この曲では、モーツァルトは独奏ヴィオラは全ての弦を通常より半音高く調弦すること(スコルダトゥーラ)を指定している。独奏ヴィオラのパート譜は変ホ長調半音下のニ長調で書かれている。弦の張力を上げることにより華やかな響きとなり、更にヴィオラが響きやすいニ長調と同じ運指になることで、地味な音色であるヴィオラがヴァイオリンと対等に渡り合う効果を狙ったのである。

華やかに上昇するヴァイオリン、静かに深い世界へ向かうヴィオラという2つの楽器の性格はうまく使い分けられ、華やかながらも必ずどこかに陰影を帯びたモーツァルトの芸術性がうまく表現されている。

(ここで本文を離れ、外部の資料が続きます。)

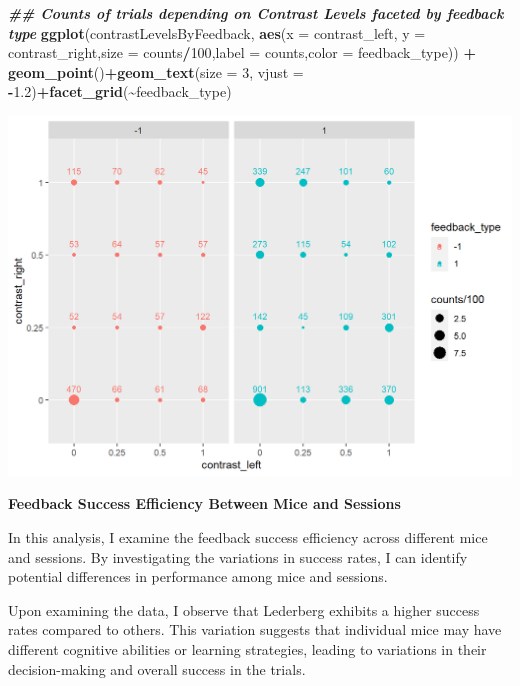 \documentclass[
]{article}
\newenvironment{Shaded}{\begin{snugshade}}{\end{snugshade}}
\newcommand{\AttributeTok}[1]{\textcolor[rgb]{0.13,0.29,0.53}{#1}}
\newcommand{\DecValTok}[1]{\textcolor[rgb]{0.00,0.00,0.81}{#1}}
\newcommand{\DocumentationTok}[1]{\textcolor[rgb]{0.56,0.35,0.01}{\textbf{\textit{#1}}}}
\newcommand{\FloatTok}[1]{\textcolor[rgb]{0.00,0.00,0.81}{#1}}
\newcommand{\FunctionTok}[1]{\textcolor[rgb]{0.13,0.29,0.53}{\textbf{#1}}}
\newcommand{\NormalTok}[1]{#1}
\newcommand{\SpecialCharTok}[1]{\textcolor[rgb]{0.81,0.36,0.00}{\textbf{#1}}}
\begin{document}
\begin{Shaded}
\begin{Highlighting}[]
\DocumentationTok{\#\# Counts of trials depending on Contrast Levels faceted by feedback type}
\FunctionTok{ggplot}\NormalTok{(contrastLevelsByFeedback, }\FunctionTok{aes}\NormalTok{(}\AttributeTok{x =}\NormalTok{ contrast\_left, }\AttributeTok{y =}\NormalTok{ contrast\_right,}\AttributeTok{size =}\NormalTok{ counts}\SpecialCharTok{/}\DecValTok{100}\NormalTok{,}\AttributeTok{label =}\NormalTok{ counts,}\AttributeTok{color =}\NormalTok{ feedback\_type)) }\SpecialCharTok{+}
  \FunctionTok{geom\_point}\NormalTok{()}\SpecialCharTok{+}\FunctionTok{geom\_text}\NormalTok{(}\AttributeTok{size =} \DecValTok{3}\NormalTok{, }\AttributeTok{vjust =} \SpecialCharTok{{-}}\FloatTok{1.2}\NormalTok{)}\SpecialCharTok{+}\FunctionTok{facet\_grid}\NormalTok{(}\SpecialCharTok{\textasciitilde{}}\NormalTok{feedback\_type)}
\end{Highlighting}
\end{Shaded}

\includegraphics{images/unnamed-chunk-10-2.png}

\textbf{Feedback Success Efficiency Between Mice and Sessions}

In this analysis, I examine the feedback success efficiency across
different mice and sessions. By investigating the variations in success
rates, I can identify potential differences in performance among mice
and sessions.

Upon examining the data, I observe that Lederberg exhibits a higher
success rates compared to others. This variation suggests that
individual mice may have different cognitive abilities or learning
strategies, leading to variations in their decision-making and overall
success in the trials.
\end{document}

すでに作曲された5曲のヴァイオリン協奏曲と異なり、第1楽章と第2楽章にモーツァルト自身のカデンツァが残されているほか、技術的な面においても格段に高度になっている。演奏時間31分とモーツァルトの協奏曲としては比較的長大である。

18世紀末には、作者は不詳だが弦楽六重奏用に編曲されている。

編成[編集]

オーケストラのヴィオラも2部になっているのが特徴である。

構成[編集]

3つの楽章からなる。演奏時間は約31分。

  • 第1楽章 アレグロ・マエストーソ 変ホ長調 4分の4拍子。協奏風ソナタ形式。12分ー13分
  • 第2楽章 アンダンテ ハ短調 4分の3拍子。ソナタ形式。11分-12分
  • 第3楽章 プレスト 変ホ長調 4分の2拍子。ロンド形式。6分ー7分

モーツァルトとヴィオラ[編集]

モーツァルト自身はヴィオラを弾いたと言われ、ヴィオラの独奏曲はないものの、この協奏交響曲の他にも、2曲のヴァイオリンとヴィオラの二重奏曲 (K.423, K.424)クラリネット・ヴィオラ・ピアノのための三重奏曲「ケーゲルシュタット・トリオ」など、ヴィオラの活躍する曲が多い。弦楽五重奏でも、通常の弦楽四重奏に加えられるのはヴィオラであり、弦楽四重奏曲『ハイドン・セット』でのヴィオラの充実ぶりも特筆される。チェロの曲で特に目立った曲がないのとは対照的である。

注釈[編集]

  1. ^ 「オーボエ、フルート、ホルン、ファゴットと管弦楽のための協奏交響曲」 - 自筆譜は失われており、おそらく他人の編曲とされる「オーボエ、クラリネット、ホルン、ファゴットと管弦楽のための協奏交響曲」 K.297b (Anh.C14.01) が残っている。
  2. ^ その他、1778年11月に「ヴァイオリンとピアノのための協奏交響曲ニ長調」K.Anh.56 (315f) が、1779年秋に「ヴァイオリン、ヴィオラとチェロのための協奏交響曲イ長調」K.Anh.104 (320e) が手掛けられたが、作曲途中で放棄されてしまっている。後者にはオットー・バッハによる補筆完成版(1870年出版)や三枝成彰による補筆完成版(1991年初演)がある。